The Bottle Weighted Deadlift is a dynamic compound exercise that primarily targets your lower body muscles, including your glutes, hamstrings, quadriceps, and calves. This exercise is an excellent option if you're looking to tone and strengthen your legs and posterior chain. To perform the Bottle Weighted Deadlift, you'll need two bottles filled with water or sand, ensuring they have secure lids. Begin by standing with your feet hip-width apart and the bottles positioned on the ground in front of you. Bend your knees while keeping your back straight and grab the bottles with an overhand grip. While maintaining a neutral spine, engage your core and lift the bottles by extending your hips and knees. Focus on driving through your heels and squeezing your glutes as you stand up tall. Make sure to keep the bottles close to your body throughout the movement. The Bottle Weighted Deadlift is a versatile exercise that can be easily modified to suit different fitness levels. Beginners can start with lighter bottles and gradually increase the weight as they build strength and technique. For those looking for an extra challenge, you can try performing the exercise on one leg or elevate your front foot on a step to emphasize different muscle groups. Remember to always use proper form and start with a weight that allows you to perform the exercise safely and effectively. As with any exercise, it's essential to listen to your body and avoid any movements that cause pain or discomfort. Regularly incorporating the Bottle Weighted Deadlift into your workout routine can contribute to improved strength, muscle tone, and overall lower body stability.

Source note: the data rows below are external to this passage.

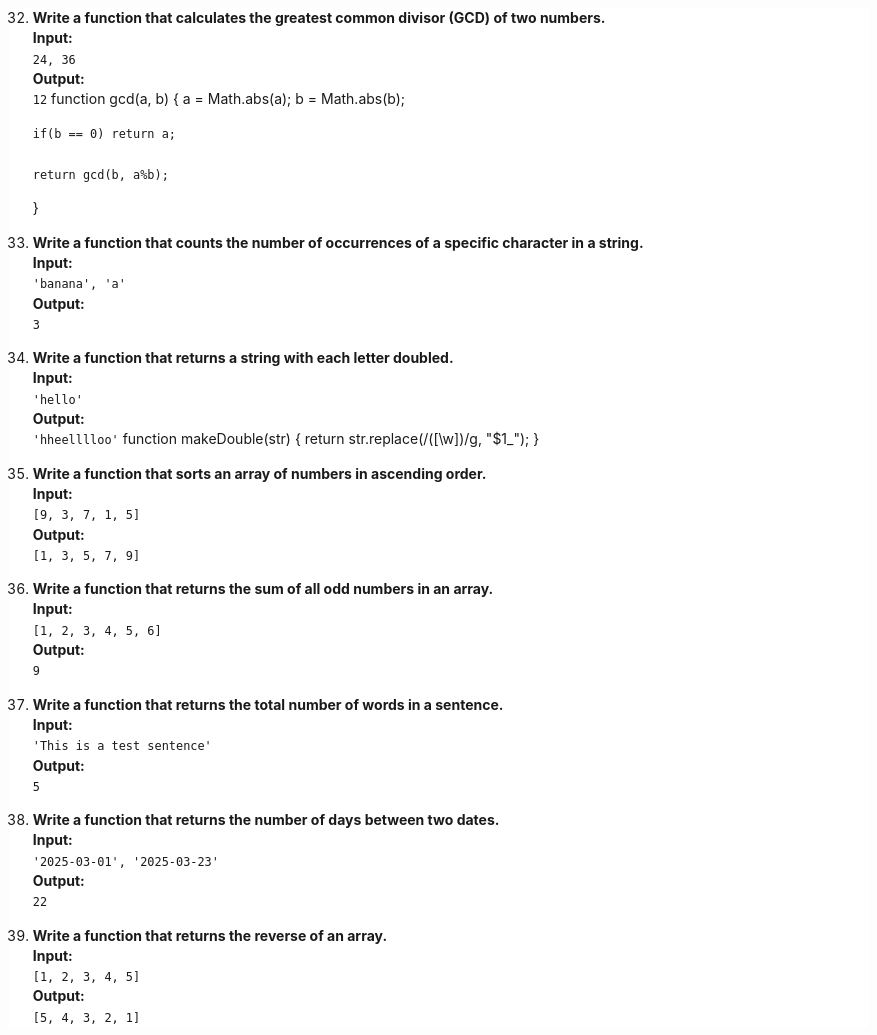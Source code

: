 32. **Write a function that calculates the greatest common divisor (GCD) of two numbers.**  
    **Input:**  
    `24, 36`  
    **Output:**  
    `12`
    function gcd(a, b) {
        a = Math.abs(a);
        b = Math.abs(b);

        if(b == 0) return a;

        return gcd(b, a%b);
    }

33. **Write a function that counts the number of occurrences of a specific character in a string.**  
    **Input:**  
    `'banana', 'a'`  
    **Output:**  
    `3`

34. **Write a function that returns a string with each letter doubled.**  
    **Input:**  
    `'hello'`  
    **Output:**  
    `'hheelllloo'`
    function makeDouble(str) {
        return str.replace(/([\w])/g, "$1_");
    }

35. **Write a function that sorts an array of numbers in ascending order.**  
    **Input:**  
    `[9, 3, 7, 1, 5]`  
    **Output:**  
    `[1, 3, 5, 7, 9]`

36. **Write a function that returns the sum of all odd numbers in an array.**  
    **Input:**  
    `[1, 2, 3, 4, 5, 6]`  
    **Output:**  
    `9`

37. **Write a function that returns the total number of words in a sentence.**  
    **Input:**  
    `'This is a test sentence'`  
    **Output:**  
    `5`

38. **Write a function that returns the number of days between two dates.**  
    **Input:**  
    `'2025-03-01', '2025-03-23'`  
    **Output:**  
    `22`

39. **Write a function that returns the reverse of an array.**  
    **Input:**  
    `[1, 2, 3, 4, 5]`  
    **Output:**  
    `[5, 4, 3, 2, 1]`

  • Stand with your feet hip-width apart and place a filled water bottle on the floor between your feet.
  • Bend at your hips and knees, lowering your upper body and reaching down to grab the water bottle with both hands, palms facing inwards.
  • Keep your chest lifted, back straight, and core engaged throughout the movement.
  • Exhale and straighten your hips and knees, driving through your heels to lift the water bottle up to a standing position.
  • Pause momentarily at the top, squeezing your glutes and maintaining a neutral spine.
  • Inhale and slowly lower the water bottle back down to the starting position, maintaining control and keeping your core activated.
  • Repeat for the desired number of repetitions.

Tips & Tricks

  • Focus on maintaining a neutral spine throughout the movement.
  • Engage your core muscles by pulling your belly button towards your spine.
  • Start with lighter weight bottles and gradually increase the weight as you become more comfortable and stronger.
  • Use a controlled and slow tempo when performing the deadlift to maximize muscle engagement.
  • Don't forget to breathe while performing the exercise. Exhale during the lifting phase and inhale during the lowering phase.
  • Avoid rounding your back or using excessive momentum. Keep the movement smooth and controlled.
  • Ensure that your feet are shoulder-width apart and your knees are slightly bent throughout the exercise.
  • Keep your shoulders pulled back and down to maintain proper posture during the movement.
  • If you feel any pain or discomfort, stop the exercise and consult with a fitness professional or healthcare provider.
  • Remember to warm up before starting the exercise to prepare your muscles and joints for the movement.